Traumatismo Crânio Encefálico pediátrico

O diagnóstico de Traumatismo Crânio Encefálico (TCE) em pacientes pediátricos frequentemente acarreta atrasos globais de desenvolvimento, exigindo intervenções terapêuticas multidisciplinares intensivas e de longo prazo. A relevância do tema reside na essencialidade dessas terapias para a neuroplasticidade e recuperação funcional do menor, o que coloca o Poder Judiciário como garantidor da dignidade da pessoa humana frente a negativas ou descumprimentos de custeio por operadoras de saúde.


Tendências Jurisprudenciais

A análise dos dados aponta para a consolidação do entendimento de que a obrigação das operadoras de saúde no tratamento de TCE e atrasos de desenvolvimento é de natureza dúplice. Não se admite que a operadora apenas autorize formalmente o tratamento (emissão de guias) sem que haja o efetivo repasse financeiro aos prestadores credenciados.

  • Efetividade da Tutela de Saúde: O custeio deve ser integral e contínuo, uma vez que a interrupção das terapias por inadimplência da operadora configura risco de dano irreversível à saúde do paciente vulnerável.
  • Caráter Assistencial do Repasse: O pagamento à clínica não é visto meramente como uma obrigação contratual inter partes (operadora-prestador), mas como o meio indispensável para a viabilização do direito material à saúde do beneficiário.
  • Fundamentação Constitucional: As decisões fundamentam-se no princípio da dignidade da pessoa humana e na prioridade absoluta de proteção à criança, sobrepondo o direito à vida e à saúde sobre questões administrativas ou financeiras das operadoras.

Divergências

Embora o entendimento majoritário proteja o beneficiário, observa-se resistência por parte das operadoras fundamentada na tentativa de desvincular a obrigação de fazer (tratamento) da obrigação de pagar (repasse financeiro).

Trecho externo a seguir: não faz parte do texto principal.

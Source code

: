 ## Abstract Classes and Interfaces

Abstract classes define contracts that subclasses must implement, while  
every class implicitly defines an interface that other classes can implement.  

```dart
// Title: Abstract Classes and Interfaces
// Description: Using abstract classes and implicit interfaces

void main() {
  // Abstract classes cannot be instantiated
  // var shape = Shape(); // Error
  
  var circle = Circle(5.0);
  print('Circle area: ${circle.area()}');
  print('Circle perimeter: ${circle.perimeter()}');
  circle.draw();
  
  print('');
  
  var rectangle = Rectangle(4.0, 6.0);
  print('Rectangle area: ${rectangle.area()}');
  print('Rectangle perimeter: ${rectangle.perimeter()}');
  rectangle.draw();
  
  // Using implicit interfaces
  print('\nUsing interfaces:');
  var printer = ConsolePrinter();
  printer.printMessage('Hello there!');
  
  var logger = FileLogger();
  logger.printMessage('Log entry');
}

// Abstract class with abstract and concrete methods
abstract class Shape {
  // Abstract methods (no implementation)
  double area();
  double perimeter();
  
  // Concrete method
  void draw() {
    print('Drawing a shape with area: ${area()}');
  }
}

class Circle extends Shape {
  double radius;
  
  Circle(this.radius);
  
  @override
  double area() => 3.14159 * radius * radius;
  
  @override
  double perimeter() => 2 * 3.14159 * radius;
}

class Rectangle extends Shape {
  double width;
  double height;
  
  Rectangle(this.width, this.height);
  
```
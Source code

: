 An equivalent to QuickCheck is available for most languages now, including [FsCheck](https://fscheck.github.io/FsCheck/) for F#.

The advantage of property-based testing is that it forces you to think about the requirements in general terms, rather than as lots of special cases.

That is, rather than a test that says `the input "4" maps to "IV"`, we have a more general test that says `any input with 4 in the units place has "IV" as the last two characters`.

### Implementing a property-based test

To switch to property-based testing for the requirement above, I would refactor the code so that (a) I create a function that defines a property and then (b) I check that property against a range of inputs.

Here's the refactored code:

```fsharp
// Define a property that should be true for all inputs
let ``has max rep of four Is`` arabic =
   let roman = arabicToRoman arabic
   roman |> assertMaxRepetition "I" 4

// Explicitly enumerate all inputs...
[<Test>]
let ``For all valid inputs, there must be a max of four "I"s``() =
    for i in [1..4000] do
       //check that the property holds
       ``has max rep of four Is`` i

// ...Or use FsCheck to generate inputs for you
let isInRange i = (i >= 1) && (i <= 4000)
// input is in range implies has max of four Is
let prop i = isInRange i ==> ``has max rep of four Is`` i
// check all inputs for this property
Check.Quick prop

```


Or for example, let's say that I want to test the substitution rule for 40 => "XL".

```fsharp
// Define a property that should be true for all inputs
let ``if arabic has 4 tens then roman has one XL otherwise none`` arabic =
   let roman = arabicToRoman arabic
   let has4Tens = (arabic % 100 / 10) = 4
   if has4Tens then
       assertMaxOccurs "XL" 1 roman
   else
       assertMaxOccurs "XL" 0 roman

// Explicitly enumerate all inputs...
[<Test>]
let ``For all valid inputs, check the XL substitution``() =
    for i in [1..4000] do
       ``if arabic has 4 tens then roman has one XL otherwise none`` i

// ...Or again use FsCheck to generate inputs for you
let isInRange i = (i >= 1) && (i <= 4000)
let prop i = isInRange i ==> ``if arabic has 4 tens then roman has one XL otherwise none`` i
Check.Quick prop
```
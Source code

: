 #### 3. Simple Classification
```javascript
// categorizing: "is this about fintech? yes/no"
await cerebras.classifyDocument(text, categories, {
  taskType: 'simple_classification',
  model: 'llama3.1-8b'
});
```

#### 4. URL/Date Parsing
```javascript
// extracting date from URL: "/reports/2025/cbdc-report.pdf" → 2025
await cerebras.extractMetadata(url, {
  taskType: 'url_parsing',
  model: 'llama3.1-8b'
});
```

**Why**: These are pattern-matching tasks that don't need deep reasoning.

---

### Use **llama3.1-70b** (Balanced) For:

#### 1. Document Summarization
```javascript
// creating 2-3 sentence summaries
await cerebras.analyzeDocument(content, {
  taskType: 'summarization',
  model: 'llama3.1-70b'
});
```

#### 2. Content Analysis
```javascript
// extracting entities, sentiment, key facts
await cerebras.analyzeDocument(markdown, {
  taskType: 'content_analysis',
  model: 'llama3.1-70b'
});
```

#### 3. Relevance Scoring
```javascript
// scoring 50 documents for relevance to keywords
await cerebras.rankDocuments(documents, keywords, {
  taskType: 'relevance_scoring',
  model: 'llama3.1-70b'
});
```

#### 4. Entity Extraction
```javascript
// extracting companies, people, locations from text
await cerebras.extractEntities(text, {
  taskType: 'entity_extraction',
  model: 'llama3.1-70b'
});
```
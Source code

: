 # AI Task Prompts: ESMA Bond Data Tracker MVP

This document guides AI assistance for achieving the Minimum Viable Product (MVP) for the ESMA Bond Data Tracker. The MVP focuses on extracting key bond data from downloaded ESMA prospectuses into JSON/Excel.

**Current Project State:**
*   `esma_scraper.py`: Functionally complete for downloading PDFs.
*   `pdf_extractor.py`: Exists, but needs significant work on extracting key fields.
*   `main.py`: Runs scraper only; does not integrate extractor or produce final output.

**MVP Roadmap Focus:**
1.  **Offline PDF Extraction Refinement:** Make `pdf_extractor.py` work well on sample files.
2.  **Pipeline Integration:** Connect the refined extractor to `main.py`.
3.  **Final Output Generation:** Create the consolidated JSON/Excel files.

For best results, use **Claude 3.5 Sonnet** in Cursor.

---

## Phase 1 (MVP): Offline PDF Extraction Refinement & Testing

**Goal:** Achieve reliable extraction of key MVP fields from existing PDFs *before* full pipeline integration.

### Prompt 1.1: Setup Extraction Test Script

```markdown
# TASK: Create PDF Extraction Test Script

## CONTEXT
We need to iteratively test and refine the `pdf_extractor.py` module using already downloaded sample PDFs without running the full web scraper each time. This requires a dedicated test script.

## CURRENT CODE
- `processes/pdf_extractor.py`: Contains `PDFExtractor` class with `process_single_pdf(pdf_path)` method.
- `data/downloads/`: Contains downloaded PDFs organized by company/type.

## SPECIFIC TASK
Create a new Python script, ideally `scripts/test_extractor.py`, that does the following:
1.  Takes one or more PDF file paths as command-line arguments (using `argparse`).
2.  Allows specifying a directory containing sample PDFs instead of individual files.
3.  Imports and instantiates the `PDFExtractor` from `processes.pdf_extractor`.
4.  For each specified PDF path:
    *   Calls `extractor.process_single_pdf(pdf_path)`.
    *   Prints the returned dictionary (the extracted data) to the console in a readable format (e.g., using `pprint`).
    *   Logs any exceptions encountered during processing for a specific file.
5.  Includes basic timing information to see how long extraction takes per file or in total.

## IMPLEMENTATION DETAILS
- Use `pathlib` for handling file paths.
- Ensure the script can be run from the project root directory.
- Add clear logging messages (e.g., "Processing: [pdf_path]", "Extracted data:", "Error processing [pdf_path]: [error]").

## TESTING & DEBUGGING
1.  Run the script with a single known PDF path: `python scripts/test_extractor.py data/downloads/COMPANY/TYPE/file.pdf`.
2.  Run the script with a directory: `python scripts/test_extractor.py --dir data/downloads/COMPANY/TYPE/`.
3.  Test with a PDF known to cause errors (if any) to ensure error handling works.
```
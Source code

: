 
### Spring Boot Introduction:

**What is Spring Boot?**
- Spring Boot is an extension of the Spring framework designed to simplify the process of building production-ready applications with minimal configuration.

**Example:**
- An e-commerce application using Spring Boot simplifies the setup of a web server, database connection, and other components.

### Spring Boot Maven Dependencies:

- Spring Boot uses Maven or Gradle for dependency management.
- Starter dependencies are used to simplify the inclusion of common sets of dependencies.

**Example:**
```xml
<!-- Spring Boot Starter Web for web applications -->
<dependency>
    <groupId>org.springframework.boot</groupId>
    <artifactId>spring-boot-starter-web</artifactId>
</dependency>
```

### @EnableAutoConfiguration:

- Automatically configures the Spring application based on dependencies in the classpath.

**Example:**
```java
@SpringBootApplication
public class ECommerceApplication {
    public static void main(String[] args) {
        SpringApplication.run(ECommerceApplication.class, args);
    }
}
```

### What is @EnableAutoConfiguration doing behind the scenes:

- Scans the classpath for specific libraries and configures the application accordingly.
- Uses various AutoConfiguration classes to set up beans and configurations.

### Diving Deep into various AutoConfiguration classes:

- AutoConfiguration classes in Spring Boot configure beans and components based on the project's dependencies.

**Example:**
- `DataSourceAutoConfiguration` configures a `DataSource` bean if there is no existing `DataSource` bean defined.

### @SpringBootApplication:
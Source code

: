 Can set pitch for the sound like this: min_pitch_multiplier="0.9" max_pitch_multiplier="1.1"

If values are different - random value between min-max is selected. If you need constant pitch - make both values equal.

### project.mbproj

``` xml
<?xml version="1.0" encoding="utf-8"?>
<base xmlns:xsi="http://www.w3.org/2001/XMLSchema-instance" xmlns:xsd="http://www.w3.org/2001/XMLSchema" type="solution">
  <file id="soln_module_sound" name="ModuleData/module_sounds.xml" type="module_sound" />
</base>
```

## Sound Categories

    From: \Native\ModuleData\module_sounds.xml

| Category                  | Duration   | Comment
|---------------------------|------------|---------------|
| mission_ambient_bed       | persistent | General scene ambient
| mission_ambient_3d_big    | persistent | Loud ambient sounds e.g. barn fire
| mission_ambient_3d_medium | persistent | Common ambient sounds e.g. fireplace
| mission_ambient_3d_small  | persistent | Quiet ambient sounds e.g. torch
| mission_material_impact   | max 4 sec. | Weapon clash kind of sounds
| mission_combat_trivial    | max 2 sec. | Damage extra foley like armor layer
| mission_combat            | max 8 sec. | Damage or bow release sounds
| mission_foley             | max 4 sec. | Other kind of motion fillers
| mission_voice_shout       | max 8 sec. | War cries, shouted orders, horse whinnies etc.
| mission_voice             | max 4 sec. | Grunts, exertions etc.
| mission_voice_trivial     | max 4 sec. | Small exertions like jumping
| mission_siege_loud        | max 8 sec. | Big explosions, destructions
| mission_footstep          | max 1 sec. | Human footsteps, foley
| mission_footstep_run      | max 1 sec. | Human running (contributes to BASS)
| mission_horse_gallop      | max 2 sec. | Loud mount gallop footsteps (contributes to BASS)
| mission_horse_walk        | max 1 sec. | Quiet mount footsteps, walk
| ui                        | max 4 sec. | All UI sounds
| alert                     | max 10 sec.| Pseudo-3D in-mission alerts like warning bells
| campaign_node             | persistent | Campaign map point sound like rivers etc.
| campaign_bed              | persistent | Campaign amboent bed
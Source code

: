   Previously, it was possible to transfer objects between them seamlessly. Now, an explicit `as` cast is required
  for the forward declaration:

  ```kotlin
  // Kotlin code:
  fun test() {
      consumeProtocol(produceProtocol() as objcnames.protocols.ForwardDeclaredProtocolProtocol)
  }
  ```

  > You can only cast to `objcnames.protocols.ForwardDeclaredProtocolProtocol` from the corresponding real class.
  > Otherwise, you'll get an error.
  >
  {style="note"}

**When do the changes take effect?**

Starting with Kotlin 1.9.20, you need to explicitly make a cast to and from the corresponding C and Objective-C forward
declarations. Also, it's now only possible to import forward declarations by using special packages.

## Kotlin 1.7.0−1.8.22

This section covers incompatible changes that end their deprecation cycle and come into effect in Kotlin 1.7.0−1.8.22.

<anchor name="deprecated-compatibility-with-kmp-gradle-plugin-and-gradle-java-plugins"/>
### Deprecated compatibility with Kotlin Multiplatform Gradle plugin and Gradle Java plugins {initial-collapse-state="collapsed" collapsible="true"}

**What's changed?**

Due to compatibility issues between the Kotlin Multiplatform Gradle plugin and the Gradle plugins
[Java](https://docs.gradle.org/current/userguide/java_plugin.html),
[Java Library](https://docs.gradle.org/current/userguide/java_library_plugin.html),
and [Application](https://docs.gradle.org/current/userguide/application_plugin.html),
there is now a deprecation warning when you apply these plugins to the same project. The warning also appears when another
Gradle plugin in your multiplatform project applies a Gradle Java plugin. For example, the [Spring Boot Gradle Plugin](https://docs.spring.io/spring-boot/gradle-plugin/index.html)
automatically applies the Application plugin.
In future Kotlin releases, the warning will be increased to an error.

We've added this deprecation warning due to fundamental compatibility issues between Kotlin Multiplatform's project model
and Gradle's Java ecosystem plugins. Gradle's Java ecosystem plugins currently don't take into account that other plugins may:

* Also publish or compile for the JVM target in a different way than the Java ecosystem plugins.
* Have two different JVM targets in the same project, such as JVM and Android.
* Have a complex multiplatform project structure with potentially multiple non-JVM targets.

  • Tese da Ilegitimidade: A tese defendida pelas operadoras é de que o beneficiário não teria legitimidade para pleitear repasses financeiros devidos a terceiros (clínicas), sob o argumento de que se trata de cobrança de crédito alheio.
  • Confronto Jurisprudencial: Tal tese tem sido sistematicamente rejeitada, uma vez que a jurisprudência superior (STJ) reconhece que o beneficiário possui legitimidade para postular qualquer medida que assegure a continuidade da cobertura assistencial, incluindo a coerção ao pagamento para evitar a suspensão do atendimento.

Insights Práticos

Para advogados que atuam em casos de reabilitação neurofuncional pós-TCE, as seguintes estratégias são recomendadas:

  • Monitoramento do Fluxo Financeiro: Não basta ao advogado obter a liminar de autorização; é crucial monitorar se o prestador está recebendo os valores. O inadimplemento da operadora junto à clínica deve ser reportado imediatamente ao juízo como descumprimento da obrigação de fazer.
  • Provas de Risco e Inadimplência: Instrua o pedido de medidas coercitivas (como bloqueio de valores via SISBAJUD) com notificações de débito emitidas pela clínica e relatórios médicos que comprovem o risco de retrocesso no quadro clínico do paciente em caso de interrupção.
  • Ações de Cumprimento: Ao peticionar sobre descumprimentos, foque no argumento de que o repasse financeiro é o "meio necessário" para a prestação das terapias, afastando a natureza puramente obrigacional-financeira da discussão para mantê-la no campo do direito à saúde.
  • Medidas Coercitivas: Utilize a fundamentação baseada nos poderes instrutórios e coercitivos do juiz (art. 139, IV do CPC) para garantir que a tutela de urgência não seja esvaziada pela resistência administrativa da operadora.